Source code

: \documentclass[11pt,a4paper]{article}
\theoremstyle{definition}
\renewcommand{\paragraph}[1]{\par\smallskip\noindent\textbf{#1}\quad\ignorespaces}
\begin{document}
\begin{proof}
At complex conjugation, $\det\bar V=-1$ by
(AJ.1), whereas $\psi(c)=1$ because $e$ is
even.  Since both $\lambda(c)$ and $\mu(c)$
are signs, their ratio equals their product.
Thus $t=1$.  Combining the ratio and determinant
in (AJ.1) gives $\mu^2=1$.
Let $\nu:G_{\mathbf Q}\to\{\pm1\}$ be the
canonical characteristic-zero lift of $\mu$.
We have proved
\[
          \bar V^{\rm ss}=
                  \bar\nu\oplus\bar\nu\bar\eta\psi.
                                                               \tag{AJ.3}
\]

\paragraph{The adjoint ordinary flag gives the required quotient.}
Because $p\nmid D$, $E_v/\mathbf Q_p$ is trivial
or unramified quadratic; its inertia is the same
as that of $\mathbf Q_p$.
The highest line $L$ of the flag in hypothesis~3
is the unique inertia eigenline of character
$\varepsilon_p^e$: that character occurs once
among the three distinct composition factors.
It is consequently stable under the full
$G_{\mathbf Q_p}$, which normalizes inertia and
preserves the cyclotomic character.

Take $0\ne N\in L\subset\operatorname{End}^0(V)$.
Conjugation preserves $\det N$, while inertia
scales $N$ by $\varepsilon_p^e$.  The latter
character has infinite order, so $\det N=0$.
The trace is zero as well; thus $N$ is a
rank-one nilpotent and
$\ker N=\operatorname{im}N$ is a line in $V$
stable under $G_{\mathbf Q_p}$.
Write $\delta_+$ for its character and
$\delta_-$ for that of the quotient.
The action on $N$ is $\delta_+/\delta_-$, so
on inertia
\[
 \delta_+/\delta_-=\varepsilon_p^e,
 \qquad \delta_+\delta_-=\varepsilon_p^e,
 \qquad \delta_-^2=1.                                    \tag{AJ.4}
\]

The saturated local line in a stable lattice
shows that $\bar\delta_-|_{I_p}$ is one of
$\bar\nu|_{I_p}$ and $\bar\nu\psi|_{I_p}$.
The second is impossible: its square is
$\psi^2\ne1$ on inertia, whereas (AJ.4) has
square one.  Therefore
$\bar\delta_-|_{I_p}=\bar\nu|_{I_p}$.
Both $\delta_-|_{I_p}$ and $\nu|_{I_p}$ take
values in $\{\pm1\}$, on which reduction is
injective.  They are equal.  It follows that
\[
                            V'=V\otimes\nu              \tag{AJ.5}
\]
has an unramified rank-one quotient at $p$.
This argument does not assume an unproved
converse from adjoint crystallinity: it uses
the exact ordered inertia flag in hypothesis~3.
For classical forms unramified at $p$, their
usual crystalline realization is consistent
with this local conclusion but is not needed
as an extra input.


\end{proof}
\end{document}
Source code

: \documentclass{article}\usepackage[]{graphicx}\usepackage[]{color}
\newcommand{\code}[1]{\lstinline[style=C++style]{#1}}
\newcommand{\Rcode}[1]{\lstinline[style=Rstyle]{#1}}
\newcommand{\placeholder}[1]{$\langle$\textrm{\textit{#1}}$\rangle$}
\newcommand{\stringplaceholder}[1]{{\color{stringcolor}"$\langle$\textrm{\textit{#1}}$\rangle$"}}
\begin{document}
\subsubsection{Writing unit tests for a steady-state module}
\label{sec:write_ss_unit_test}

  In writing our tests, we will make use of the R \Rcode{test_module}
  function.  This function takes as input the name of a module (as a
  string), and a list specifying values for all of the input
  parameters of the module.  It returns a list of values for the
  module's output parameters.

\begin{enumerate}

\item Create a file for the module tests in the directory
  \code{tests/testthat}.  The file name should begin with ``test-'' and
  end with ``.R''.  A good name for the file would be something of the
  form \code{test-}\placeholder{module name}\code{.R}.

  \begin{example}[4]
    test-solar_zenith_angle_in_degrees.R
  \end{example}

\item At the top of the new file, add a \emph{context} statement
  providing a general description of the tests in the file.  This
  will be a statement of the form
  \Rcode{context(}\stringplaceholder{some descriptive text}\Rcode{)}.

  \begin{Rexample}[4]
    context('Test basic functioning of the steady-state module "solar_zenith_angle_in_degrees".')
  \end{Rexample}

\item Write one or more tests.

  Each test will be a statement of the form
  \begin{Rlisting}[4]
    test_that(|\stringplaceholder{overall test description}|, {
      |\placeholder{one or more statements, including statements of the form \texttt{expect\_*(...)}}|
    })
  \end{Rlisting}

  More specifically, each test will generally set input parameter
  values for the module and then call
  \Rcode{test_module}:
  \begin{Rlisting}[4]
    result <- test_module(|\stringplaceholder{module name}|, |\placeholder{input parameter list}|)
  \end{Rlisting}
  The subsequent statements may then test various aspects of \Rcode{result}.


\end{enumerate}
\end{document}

------------------------------------------------

* [Task to complete] Write out the records. Leave nothing out and change nothing.

* [Expected answer]
Source code

: \documentclass[11pt,a4paper]{article}
\theoremstyle{definition}
\renewcommand{\paragraph}[1]{\par\smallskip\noindent\textbf{#1}\quad\ignorespaces}
\begin{document}
\begin{proof}
At complex conjugation, $\det\bar V=-1$ by
(AJ.1), whereas $\psi(c)=1$ because $e$ is
even.  Since both $\lambda(c)$ and $\mu(c)$
are signs, their ratio equals their product.
Thus $t=1$.  Combining the ratio and determinant
in (AJ.1) gives $\mu^2=1$.
Let $\nu:G_{\mathbf Q}\to\{\pm1\}$ be the
canonical characteristic-zero lift of $\mu$.
We have proved
\[
          \bar V^{\rm ss}=
                  \bar\nu\oplus\bar\nu\bar\eta\psi.
                                                               \tag{AJ.3}
\]

\paragraph{The adjoint ordinary flag gives the required quotient.}
Because $p\nmid D$, $E_v/\mathbf Q_p$ is trivial
or unramified quadratic; its inertia is the same
as that of $\mathbf Q_p$.
The highest line $L$ of the flag in hypothesis~3
is the unique inertia eigenline of character
$\varepsilon_p^e$: that character occurs once
among the three distinct composition factors.
It is consequently stable under the full
$G_{\mathbf Q_p}$, which normalizes inertia and
preserves the cyclotomic character.

Take $0\ne N\in L\subset\operatorname{End}^0(V)$.
Conjugation preserves $\det N$, while inertia
scales $N$ by $\varepsilon_p^e$.  The latter
character has infinite order, so $\det N=0$.
The trace is zero as well; thus $N$ is a
rank-one nilpotent and
$\ker N=\operatorname{im}N$ is a line in $V$
stable under $G_{\mathbf Q_p}$.
Write $\delta_+$ for its character and
$\delta_-$ for that of the quotient.
The action on $N$ is $\delta_+/\delta_-$, so
on inertia
\[
 \delta_+/\delta_-=\varepsilon_p^e,
 \qquad \delta_+\delta_-=\varepsilon_p^e,
 \qquad \delta_-^2=1.                                    \tag{AJ.4}
\]

The saturated local line in a stable lattice
shows that $\bar\delta_-|_{I_p}$ is one of
$\bar\nu|_{I_p}$ and $\bar\nu\psi|_{I_p}$.
The second is impossible: its square is
$\psi^2\ne1$ on inertia, whereas (AJ.4) has
square one.  Therefore
$\bar\delta_-|_{I_p}=\bar\nu|_{I_p}$.
Both $\delta_-|_{I_p}$ and $\nu|_{I_p}$ take
values in $\{\pm1\}$, on which reduction is
injective.  They are equal.  It follows that
\[
                            V'=V\otimes\nu              \tag{AJ.5}
\]
has an unramified rank-one quotient at $p$.
This argument does not assume an unproved
converse from adjoint crystallinity: it uses
the exact ordered inertia flag in hypothesis~3.
For classical forms unramified at $p$, their
usual crystalline realization is consistent
with this local conclusion but is not needed
as an extra input.


\end{proof}
\end{document}
Source code

: \documentclass{article}\usepackage[]{graphicx}\usepackage[]{color}
\newcommand{\code}[1]{\lstinline[style=C++style]{#1}}
\newcommand{\Rcode}[1]{\lstinline[style=Rstyle]{#1}}
\newcommand{\placeholder}[1]{$\langle$\textrm{\textit{#1}}$\rangle$}
\newcommand{\stringplaceholder}[1]{{\color{stringcolor}"$\langle$\textrm{\textit{#1}}$\rangle$"}}
\begin{document}
\subsubsection{Writing unit tests for a steady-state module}
\label{sec:write_ss_unit_test}

  In writing our tests, we will make use of the R \Rcode{test_module}
  function.  This function takes as input the name of a module (as a
  string), and a list specifying values for all of the input
  parameters of the module.  It returns a list of values for the
  module's output parameters.

\begin{enumerate}

\item Create a file for the module tests in the directory
  \code{tests/testthat}.  The file name should begin with ``test-'' and
  end with ``.R''.  A good name for the file would be something of the
  form \code{test-}\placeholder{module name}\code{.R}.

  \begin{example}[4]
    test-solar_zenith_angle_in_degrees.R
  \end{example}

\item At the top of the new file, add a \emph{context} statement
  providing a general description of the tests in the file.  This
  will be a statement of the form
  \Rcode{context(}\stringplaceholder{some descriptive text}\Rcode{)}.

  \begin{Rexample}[4]
    context('Test basic functioning of the steady-state module "solar_zenith_angle_in_degrees".')
  \end{Rexample}

\item Write one or more tests.

  Each test will be a statement of the form
  \begin{Rlisting}[4]
    test_that(|\stringplaceholder{overall test description}|, {
      |\placeholder{one or more statements, including statements of the form \texttt{expect\_*(...)}}|
    })
  \end{Rlisting}

  More specifically, each test will generally set input parameter
  values for the module and then call
  \Rcode{test_module}:
  \begin{Rlisting}[4]
    result <- test_module(|\stringplaceholder{module name}|, |\placeholder{input parameter list}|)
  \end{Rlisting}
  The subsequent statements may then test various aspects of \Rcode{result}.


\end{enumerate}
\end{document}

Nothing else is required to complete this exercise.